FIGURE 8.3.68. Accessory mitral tissue. Accessory mitral tissue (arrow) produces obstruction in the left ventricular outlet. AO, aorta; LA, left atrium; LV, left ventricle; MV, mitral valve; RA, right atrium; RV, right ventricle.

FIGURE 8.3.69. Anomalous insertion of the mitral chordae tendinae. Transesophageal echocardiographic image at 132° demonstrates the abnormal insertion of mitral chordae tendinae (arrows) in the anterosuperior portion of the left ventricle (LV). AO, aorta; LA, left atrium; RV, right ventricle.

Mitral Arcade or Hammock Valve

In this abnormality, the papillary muscles extend directly to the edges of the leaflets. In the most severe form, the muscles fuse on the leading edge of the aortic leaflet, forming the muscular arcade. The view from the left ventricle shows a fibrous tissue bridge in the shape of an arcade below the anterior mitral leaflet that extends from the anterolateral to posteromedial papillary muscles. Echocardiographically, the direct insertion of the leaflets into the papillary muscles or through short and thick chords can be best demonstrated using the transgastric approach and mid retrocardiac transverse planes (Figs. 8.3.70 and 8.3.71).

FIGURE 8.3.70. Four-chamber view showing a mitral hammock valve. Note the direct insertion of the leaflets into the papillary muscles (arrow) and the dome-shaped opening. LA, left atrium; LV, left ventricle; RA, right atrium; RV, right ventricle.

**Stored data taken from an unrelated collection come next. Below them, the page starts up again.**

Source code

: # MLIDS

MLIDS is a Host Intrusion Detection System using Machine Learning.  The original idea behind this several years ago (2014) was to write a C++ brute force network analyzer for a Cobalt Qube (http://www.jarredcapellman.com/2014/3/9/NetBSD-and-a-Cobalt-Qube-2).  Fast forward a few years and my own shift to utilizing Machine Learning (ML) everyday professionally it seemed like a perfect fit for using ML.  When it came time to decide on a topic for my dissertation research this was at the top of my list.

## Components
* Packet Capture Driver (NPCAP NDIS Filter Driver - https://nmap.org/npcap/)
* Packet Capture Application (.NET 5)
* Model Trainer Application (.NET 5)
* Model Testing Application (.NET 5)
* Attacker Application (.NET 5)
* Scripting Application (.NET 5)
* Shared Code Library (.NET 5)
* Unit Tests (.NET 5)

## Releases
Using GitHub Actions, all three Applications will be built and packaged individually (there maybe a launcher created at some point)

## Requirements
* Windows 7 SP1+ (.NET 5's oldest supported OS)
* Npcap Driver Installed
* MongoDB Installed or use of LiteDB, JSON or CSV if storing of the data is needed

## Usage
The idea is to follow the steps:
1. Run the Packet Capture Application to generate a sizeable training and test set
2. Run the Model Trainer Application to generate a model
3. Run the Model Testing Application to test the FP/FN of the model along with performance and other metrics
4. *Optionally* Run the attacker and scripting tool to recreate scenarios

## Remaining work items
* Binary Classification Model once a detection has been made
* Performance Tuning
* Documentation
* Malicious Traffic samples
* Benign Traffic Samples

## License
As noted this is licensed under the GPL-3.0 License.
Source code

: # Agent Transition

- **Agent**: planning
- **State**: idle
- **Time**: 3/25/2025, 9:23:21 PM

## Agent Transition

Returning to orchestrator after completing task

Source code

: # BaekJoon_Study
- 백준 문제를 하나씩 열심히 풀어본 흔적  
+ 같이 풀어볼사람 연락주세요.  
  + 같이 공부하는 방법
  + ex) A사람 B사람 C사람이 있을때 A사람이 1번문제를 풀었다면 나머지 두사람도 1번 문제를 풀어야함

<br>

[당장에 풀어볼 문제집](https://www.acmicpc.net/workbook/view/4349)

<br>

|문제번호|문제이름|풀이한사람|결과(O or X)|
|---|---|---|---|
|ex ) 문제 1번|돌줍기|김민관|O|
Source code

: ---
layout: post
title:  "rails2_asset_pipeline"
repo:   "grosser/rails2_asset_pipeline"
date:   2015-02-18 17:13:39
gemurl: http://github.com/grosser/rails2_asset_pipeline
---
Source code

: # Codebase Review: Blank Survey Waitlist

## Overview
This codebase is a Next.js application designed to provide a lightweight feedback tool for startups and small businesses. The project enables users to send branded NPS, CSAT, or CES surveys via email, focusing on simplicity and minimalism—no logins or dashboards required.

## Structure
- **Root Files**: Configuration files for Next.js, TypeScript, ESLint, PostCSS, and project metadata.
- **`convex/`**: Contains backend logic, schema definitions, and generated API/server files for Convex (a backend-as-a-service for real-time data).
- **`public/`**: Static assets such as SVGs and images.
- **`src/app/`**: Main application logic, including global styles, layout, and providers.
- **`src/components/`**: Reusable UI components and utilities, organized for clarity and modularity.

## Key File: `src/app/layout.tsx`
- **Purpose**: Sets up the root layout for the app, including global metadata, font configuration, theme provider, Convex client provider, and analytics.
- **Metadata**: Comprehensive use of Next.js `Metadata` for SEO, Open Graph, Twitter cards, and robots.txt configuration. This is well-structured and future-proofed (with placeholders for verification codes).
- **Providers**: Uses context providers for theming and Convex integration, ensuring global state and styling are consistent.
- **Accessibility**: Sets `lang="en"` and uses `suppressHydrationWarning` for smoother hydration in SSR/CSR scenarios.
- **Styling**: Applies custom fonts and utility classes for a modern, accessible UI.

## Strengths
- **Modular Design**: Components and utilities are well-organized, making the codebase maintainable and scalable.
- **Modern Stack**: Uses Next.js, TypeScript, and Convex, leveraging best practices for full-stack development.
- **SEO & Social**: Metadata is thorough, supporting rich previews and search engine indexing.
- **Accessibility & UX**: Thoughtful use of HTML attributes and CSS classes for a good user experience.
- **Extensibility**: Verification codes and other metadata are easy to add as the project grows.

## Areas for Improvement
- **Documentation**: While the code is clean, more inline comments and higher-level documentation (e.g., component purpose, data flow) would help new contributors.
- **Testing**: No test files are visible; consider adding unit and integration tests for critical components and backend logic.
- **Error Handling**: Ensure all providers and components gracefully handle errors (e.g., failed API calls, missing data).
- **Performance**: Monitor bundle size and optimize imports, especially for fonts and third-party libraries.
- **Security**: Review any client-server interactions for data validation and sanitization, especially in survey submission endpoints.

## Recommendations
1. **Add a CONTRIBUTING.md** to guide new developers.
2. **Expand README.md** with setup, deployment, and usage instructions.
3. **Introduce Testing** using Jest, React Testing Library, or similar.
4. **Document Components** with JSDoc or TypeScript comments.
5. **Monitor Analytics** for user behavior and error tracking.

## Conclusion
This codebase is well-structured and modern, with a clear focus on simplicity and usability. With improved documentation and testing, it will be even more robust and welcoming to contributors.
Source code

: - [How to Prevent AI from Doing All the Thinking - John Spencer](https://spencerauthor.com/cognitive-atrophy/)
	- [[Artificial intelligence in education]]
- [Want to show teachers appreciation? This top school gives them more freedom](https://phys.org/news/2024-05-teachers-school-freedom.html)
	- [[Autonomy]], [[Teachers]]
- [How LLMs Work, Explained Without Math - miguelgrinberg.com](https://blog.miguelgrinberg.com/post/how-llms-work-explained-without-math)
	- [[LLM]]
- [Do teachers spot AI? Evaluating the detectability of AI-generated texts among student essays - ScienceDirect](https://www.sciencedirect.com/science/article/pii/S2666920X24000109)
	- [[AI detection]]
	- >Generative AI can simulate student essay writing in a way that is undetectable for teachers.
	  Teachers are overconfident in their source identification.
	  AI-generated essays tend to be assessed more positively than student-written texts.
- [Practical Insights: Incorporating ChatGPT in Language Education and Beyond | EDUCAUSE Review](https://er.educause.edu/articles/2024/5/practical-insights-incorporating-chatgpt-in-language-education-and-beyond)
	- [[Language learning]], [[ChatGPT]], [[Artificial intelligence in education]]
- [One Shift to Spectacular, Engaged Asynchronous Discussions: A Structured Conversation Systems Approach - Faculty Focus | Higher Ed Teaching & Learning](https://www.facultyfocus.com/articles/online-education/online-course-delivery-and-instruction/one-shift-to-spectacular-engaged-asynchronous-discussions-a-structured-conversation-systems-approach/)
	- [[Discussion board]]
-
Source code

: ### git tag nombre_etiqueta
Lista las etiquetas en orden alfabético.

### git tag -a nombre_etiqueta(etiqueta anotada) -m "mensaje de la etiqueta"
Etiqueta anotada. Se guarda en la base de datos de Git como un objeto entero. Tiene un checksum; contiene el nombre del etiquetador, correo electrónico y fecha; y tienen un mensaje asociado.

FIGURE 8.3.71. Mitral hammock valve. Transgastric transverse plane image shows the edges of the leaflets inserting directly into papillary muscles with very short and thick chords. LV, left ventricle; RV, right ventricle.

Cor Triatriatum

Cor triatriatum, or subdivided left atrium, is a cardiac malformation produced by a defect in the incorporation of the common pulmonary vein in the left atrium. The defect consists of a fibromuscular membrane, which divides the left atrium into two chambers: a superior chamber that receives the pulmonary veins, and an inferior chamber, or true atrium, that includes the atrial appendage and the mitral valve, a finding which permits differentiation from a supravalvular mitral ring. The membrane usually inserts in the interatrial septum near the fossa ovalis and extends to the lateral wall of the left atrium.

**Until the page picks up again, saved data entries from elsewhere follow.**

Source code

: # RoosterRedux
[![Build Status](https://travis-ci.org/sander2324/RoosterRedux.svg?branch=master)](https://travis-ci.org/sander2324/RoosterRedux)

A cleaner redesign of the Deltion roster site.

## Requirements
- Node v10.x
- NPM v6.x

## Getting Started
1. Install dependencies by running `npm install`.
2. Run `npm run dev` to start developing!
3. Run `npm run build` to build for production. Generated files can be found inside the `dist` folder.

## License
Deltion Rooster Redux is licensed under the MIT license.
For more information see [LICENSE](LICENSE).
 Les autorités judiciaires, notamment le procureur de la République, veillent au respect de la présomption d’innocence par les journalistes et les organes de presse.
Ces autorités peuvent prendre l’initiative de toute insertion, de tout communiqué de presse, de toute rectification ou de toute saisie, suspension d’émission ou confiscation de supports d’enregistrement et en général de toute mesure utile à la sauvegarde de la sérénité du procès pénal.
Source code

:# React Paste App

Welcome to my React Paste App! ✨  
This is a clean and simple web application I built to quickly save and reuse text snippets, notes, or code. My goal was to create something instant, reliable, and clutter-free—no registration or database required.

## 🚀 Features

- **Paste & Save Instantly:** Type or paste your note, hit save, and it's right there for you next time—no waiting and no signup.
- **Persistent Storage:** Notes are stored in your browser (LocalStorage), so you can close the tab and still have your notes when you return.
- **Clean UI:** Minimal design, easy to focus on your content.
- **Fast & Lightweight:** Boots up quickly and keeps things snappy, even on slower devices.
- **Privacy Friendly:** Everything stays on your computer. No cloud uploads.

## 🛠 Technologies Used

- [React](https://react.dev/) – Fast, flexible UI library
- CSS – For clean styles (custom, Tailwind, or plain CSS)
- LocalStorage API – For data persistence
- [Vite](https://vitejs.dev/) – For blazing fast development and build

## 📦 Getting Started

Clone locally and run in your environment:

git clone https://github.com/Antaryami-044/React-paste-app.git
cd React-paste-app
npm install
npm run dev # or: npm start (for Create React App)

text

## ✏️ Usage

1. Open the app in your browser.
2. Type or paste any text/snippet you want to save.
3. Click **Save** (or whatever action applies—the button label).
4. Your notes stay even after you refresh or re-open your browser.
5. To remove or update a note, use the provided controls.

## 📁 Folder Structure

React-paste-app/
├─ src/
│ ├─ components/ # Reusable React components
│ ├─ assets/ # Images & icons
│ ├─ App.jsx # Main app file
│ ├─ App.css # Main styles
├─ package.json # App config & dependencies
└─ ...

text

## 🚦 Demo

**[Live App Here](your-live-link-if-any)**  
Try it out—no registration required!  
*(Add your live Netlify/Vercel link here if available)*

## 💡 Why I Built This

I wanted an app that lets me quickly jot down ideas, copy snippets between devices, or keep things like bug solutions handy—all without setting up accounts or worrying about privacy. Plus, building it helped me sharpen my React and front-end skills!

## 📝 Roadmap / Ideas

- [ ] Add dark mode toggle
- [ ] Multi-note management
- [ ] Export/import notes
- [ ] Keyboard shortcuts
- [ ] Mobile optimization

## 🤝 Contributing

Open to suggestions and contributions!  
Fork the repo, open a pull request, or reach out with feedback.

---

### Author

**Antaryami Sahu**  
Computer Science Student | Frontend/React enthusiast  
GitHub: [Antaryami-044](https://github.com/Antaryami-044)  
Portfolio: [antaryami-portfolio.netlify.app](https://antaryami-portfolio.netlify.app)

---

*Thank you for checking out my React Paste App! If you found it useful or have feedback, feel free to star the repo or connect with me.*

Although the malformation may be diagnosed in newborns and infants with transthoracic recordings, in older patients, transesophageal echocardiography is the noninvasive diagnostic technique that offers the most information. The features discussed in the following paragraphs are demonstrated with transverse and longitudinal plane recordings complemented with continuous wave and color Doppler.

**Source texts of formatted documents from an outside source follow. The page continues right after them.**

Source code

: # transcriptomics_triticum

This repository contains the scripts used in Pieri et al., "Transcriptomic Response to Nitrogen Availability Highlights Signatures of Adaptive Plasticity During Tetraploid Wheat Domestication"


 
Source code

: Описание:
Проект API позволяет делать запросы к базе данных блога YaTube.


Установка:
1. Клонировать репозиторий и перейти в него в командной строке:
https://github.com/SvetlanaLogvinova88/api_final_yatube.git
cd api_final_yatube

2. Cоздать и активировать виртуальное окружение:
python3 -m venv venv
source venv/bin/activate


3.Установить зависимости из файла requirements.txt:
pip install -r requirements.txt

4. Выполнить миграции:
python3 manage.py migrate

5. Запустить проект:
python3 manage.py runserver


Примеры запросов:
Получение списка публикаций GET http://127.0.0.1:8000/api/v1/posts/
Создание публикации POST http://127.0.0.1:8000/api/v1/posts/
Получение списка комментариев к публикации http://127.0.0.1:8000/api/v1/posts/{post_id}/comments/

A membrane that divides the left atrium into two cavities is seen. The pulmonary veins drain into the posterosuperior atrial cavity; the atrial appendage and mitral valve are included in the anteroinferior cavity (Figs. 8.3.72 and 8.3.73). In about half of the cases, an atrial septal defect is observed and can coexist with a patent foramen ovale.

FIGURE 8.3.72. Cor triatriatum. The left atrium (LA) is divided by a membrane (arrows), the superior chamber receives pulmonary veins, and the inferior chamber includes the implantation of the left atrial appendage. LV, left ventricle.

The site of communication between the two atrial portions can be recognized with color Doppler, and spectral analysis of the flow shows whether the atrial membrane is obstructive (Fig. 8.3.73). The right cardiac cavities are dilated, and there is tricuspid regurgitation. Pulmonary hypertension can be quantified with Doppler.

The information provided by transesophageal echocardiography is complete enough that patients with cor triatriatum can undergo corrective surgery without requiring cardiac catheterization.

FIGURE 8.3.73. Cor triatriatum. Shows the communication between the two chambers and turbulent color Doppler flow signals produced by the obstruction. LA, left atrium;LV, left ventricle.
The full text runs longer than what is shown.